I was looking for maps all night on the Tele! None appeared so I came home and found a few. I wonder if the cost and license restrictions of the actual electoral boundary file was an issue for television networks and the media. The only institution that provided a map with ridings was CBC. The rest were visualizations or shell maps of provinces and territories.
The CBC maps were interactive, with roll overs pop ups and some zooming capabilities! As I predicted before seeing the maps, multicoloured areas are urban, west is blue with some patches of orange, centre is orange, east is baby blue, with some patches of red and blue, and all those country ridings are tory blue! And Ottawa, which I did not predict, is surrounded by blue, with one orange and 2 reds! Ontario, well, it is awfully blue! Kinda fun to look around to see what is up!
CyberPresse has a pretty interesting visualization! One cannot see the real geographic distribution of the results but it remains a creative and interactive way to see the votes! As you scroll over the little squares a pop up window shows the results! At a glance a user can see the number of seats per province and then look at the littles squares and their colours, this was perhaps a little less effective but I guess they were struggling with screen real estate and access to a base map.
CTV had a pretty rudimentary map of the provinces and territories. If you click on the province you get a window of the ridings and a rather garish obtrusive list of ridings that blocks the map. You select the riding and then you get the results of the province in a table but not a geographic distribution of results by riding. The map is then left at the bottom of the page all lonely with not much information associated with it.
The Globe and Mail also had an interactive map but again just a shell with the provinces and territories like CTV example above, with a small bit of scroll over action that yields a pop up window and the left pane changing on the right. Informative but not the big picture of the country like a map with all the ridings.

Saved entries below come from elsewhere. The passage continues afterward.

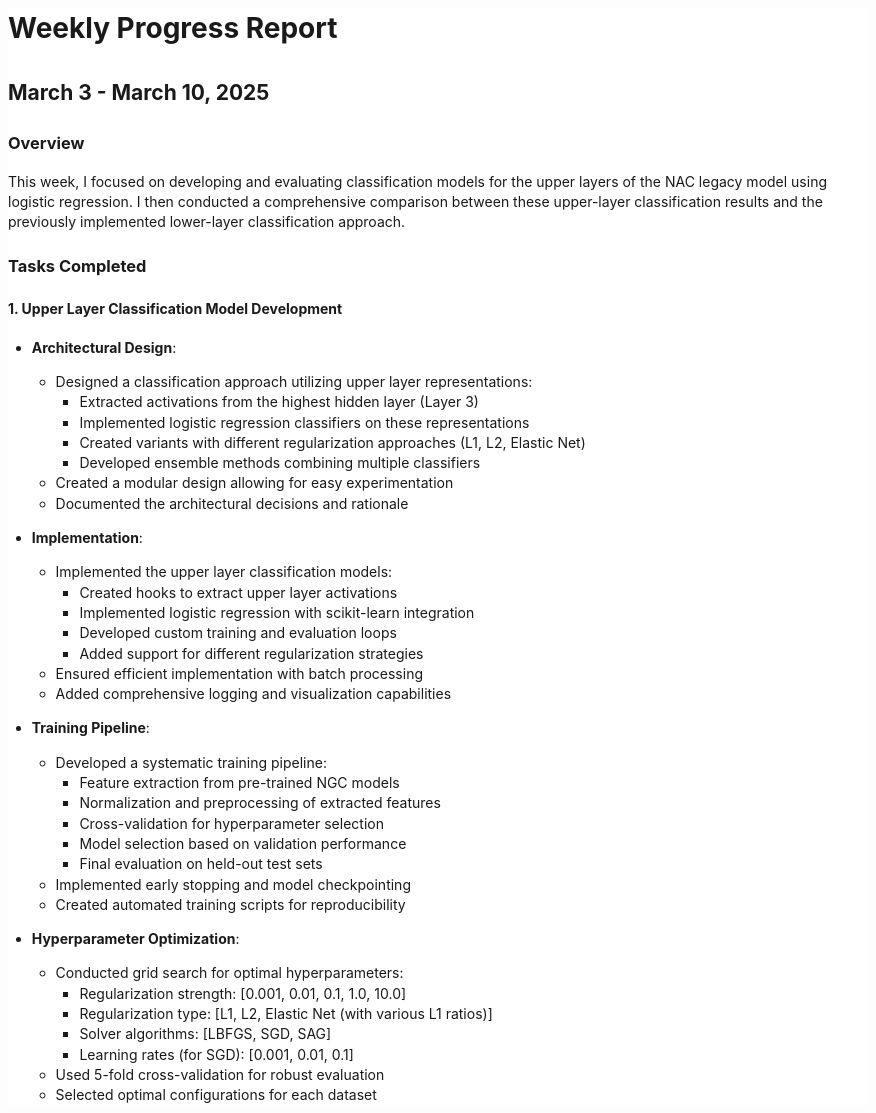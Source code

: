 # Weekly Progress Report
## March 3 - March 10, 2025

### Overview
This week, I focused on developing and evaluating classification models for the upper layers of the NAC legacy model using logistic regression. I then conducted a comprehensive comparison between these upper-layer classification results and the previously implemented lower-layer classification approach.

### Tasks Completed

#### 1. Upper Layer Classification Model Development

- **Architectural Design**:
  - Designed a classification approach utilizing upper layer representations:
    - Extracted activations from the highest hidden layer (Layer 3)
    - Implemented logistic regression classifiers on these representations
    - Created variants with different regularization approaches (L1, L2, Elastic Net)
    - Developed ensemble methods combining multiple classifiers
  - Created a modular design allowing for easy experimentation
  - Documented the architectural decisions and rationale

- **Implementation**:
  - Implemented the upper layer classification models:
    - Created hooks to extract upper layer activations
    - Implemented logistic regression with scikit-learn integration
    - Developed custom training and evaluation loops
    - Added support for different regularization strategies
  - Ensured efficient implementation with batch processing
  - Added comprehensive logging and visualization capabilities

- **Training Pipeline**:
  - Developed a systematic training pipeline:
    - Feature extraction from pre-trained NGC models
    - Normalization and preprocessing of extracted features
    - Cross-validation for hyperparameter selection
    - Model selection based on validation performance
    - Final evaluation on held-out test sets
  - Implemented early stopping and model checkpointing
  - Created automated training scripts for reproducibility

- **Hyperparameter Optimization**:
  - Conducted grid search for optimal hyperparameters:
    - Regularization strength: [0.001, 0.01, 0.1, 1.0, 10.0]
    - Regularization type: [L1, L2, Elastic Net (with various L1 ratios)]
    - Solver algorithms: [LBFGS, SGD, SAG]
    - Learning rates (for SGD): [0.001, 0.01, 0.1]
  - Used 5-fold cross-validation for robust evaluation
  - Selected optimal configurations for each dataset
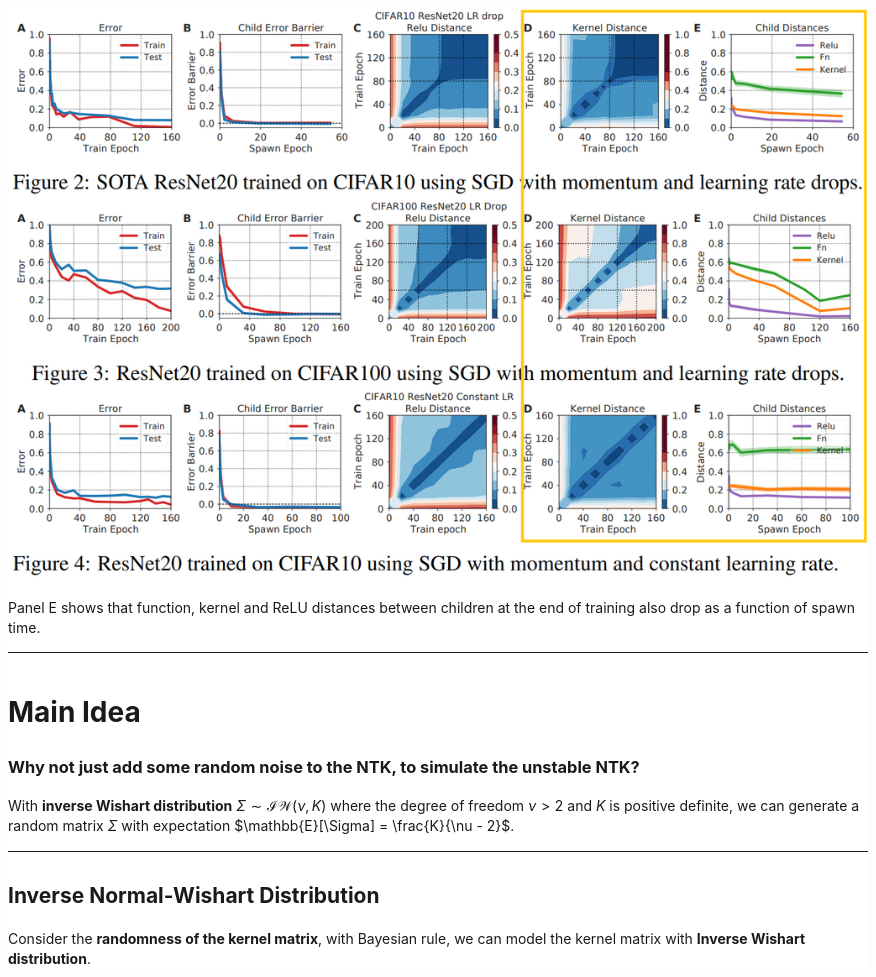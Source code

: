 ![width:800px](img/kernel_dist.png)

Panel E shows that function, kernel and ReLU distances between children at the end of training also drop as a function of spawn time.

---

# Main Idea
### Why not just add some random noise to the NTK, to simulate the unstable NTK?

With **inverse Wishart distribution** $\Sigma \sim \mathcal{IW}(\nu, K)$ where the degree of freedom $\nu > 2$ and $K$ is positive definite, we can generate a random matrix $\Sigma$ with expectation $\mathbb{E}[\Sigma] = \frac{K}{\nu - 2}$. 

---

## Inverse Normal-Wishart Distribution

Consider the **randomness of the kernel matrix**, with Bayesian rule, we can model the kernel matrix with **Inverse Wishart distribution**.
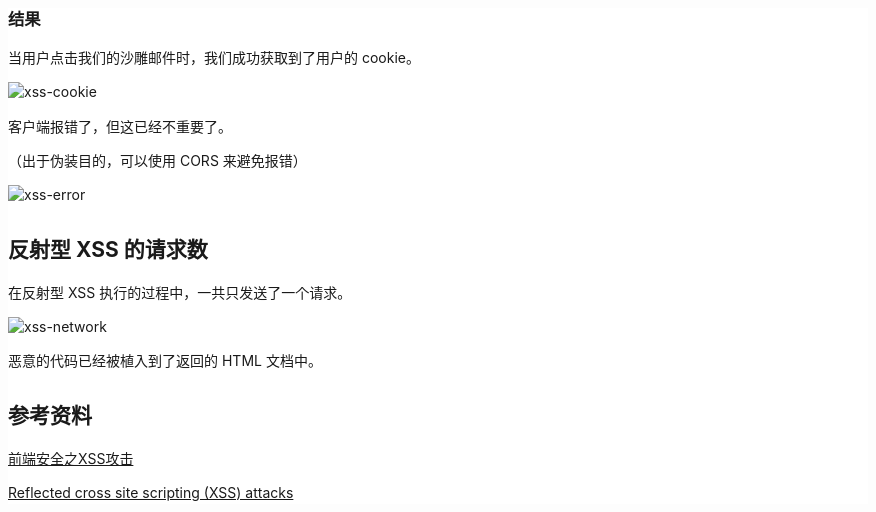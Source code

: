 ### 结果

当用户点击我们的沙雕邮件时，我们成功获取到了用户的 cookie。

![xss-cookie](/images/xss-cookie.png)

客户端报错了，但这已经不重要了。

（出于伪装目的，可以使用 CORS 来避免报错）

![xss-error](/images/xss-finalerror.png)

## 反射型 XSS 的请求数

在反射型 XSS 执行的过程中，一共只发送了一个请求。

![xss-network](/images/xss-network.png)

恶意的代码已经被植入到了返回的 HTML 文档中。

## 参考资料

[前端安全之XSS攻击](https://www.cnblogs.com/unclekeith/p/7750681.html)

[Reflected cross site scripting (XSS) attacks](https://www.imperva.com/learn/application-security/reflected-xss-attacks/)

<Chirpy />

Finally there is our national institution, Elections Canada! A few minutes ago it had no results! Oh My! No maps, and not the most intersting way to access the info. I wonder if they will ever produce a map? Will it be more than a static PDF? Since they own the base file you’d think they could do a little something with that monopoly access? Or perhaps because Statistics Canada sells that for them they also have some sort of dissemination restrictions.